Industrial & Engineering Chemistry Research, Vol.51, No.28, 9598-9608, 2012
Multibatch Model Predictive Control for Repetitive Batch Operation with Input-Output Linearization
Because of the repetitive nature of the batch process, in conventional batch process control, the start of the subsequent batch is often assumed to be the same as that of the prior batch. Nevertheless, in real operation, under the influence of various exterior factors, most batch processes involve gradual changes over batches and, thus, the end-point condition would affect the start of the subsequent process batch. The initial condition at each batch may not be reset to be the desired initial condition. In order to ensure an optimum operation, it is essential to taking into account the effect of the previous batch. In this paper, a multibatch dynamics model is derived. It takes into account this batchwise dynamics. The derived process model can provide the benefits of better prediction and performance. In order to overcome the problem of nonlinearity in the batch process, the nonlinear process is transformed to a linear process through input output feedback linearization.
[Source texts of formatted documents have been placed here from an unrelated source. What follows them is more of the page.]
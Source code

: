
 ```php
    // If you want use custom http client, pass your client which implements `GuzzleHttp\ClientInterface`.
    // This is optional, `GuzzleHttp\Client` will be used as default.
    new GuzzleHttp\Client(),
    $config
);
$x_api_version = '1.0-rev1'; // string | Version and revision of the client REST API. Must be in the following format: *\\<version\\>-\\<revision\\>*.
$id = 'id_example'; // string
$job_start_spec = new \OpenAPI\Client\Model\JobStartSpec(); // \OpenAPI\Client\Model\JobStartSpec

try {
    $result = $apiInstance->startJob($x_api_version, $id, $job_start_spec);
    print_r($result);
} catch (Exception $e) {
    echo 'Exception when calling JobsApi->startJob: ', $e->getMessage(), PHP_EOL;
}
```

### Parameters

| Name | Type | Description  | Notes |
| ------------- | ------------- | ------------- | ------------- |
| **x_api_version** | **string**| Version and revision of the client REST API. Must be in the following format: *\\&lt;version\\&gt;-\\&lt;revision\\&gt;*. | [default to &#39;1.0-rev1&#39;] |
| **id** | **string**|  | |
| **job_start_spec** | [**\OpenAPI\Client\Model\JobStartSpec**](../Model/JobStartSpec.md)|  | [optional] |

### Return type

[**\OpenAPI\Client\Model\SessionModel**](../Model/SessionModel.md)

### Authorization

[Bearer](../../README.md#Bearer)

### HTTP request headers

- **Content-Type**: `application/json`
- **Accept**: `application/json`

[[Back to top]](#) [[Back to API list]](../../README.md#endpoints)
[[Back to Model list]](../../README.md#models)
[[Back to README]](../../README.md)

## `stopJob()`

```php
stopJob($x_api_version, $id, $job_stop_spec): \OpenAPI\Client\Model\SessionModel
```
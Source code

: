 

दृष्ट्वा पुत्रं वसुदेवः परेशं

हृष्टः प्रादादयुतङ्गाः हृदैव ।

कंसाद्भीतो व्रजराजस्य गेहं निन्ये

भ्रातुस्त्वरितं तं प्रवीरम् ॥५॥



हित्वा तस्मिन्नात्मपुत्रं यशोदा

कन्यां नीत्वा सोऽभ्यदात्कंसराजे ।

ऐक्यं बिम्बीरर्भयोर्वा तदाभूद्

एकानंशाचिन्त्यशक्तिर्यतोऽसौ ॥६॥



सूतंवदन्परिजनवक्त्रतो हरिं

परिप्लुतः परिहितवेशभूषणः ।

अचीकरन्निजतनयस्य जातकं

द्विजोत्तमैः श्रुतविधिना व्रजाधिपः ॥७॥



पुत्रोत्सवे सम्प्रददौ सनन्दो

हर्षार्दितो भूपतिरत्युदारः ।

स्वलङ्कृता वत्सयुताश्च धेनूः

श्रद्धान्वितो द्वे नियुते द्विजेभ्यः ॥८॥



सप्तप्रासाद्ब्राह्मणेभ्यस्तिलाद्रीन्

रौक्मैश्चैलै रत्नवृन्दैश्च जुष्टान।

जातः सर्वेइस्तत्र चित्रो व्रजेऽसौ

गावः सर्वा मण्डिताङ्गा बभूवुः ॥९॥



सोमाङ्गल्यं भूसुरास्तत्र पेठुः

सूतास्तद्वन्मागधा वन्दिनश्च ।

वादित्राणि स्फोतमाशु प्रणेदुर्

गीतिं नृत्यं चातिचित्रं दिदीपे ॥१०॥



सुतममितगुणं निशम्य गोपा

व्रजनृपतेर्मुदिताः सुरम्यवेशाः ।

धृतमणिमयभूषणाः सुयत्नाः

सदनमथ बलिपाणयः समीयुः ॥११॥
The identification method of the multibatch model is proposed for such batch processes, and the model will be able to reflect the particular type of batch process, which can be transformed to a linear input output relation. Based on this model, a model predictive control scheme is derived for the case of unconstrained control as well as constrained control. The applications are discussed through a fed-batch reactor problem for the biosynthesis of penicillin to demonstrate the advantages of the proposed method, in comparison with the conventional methods.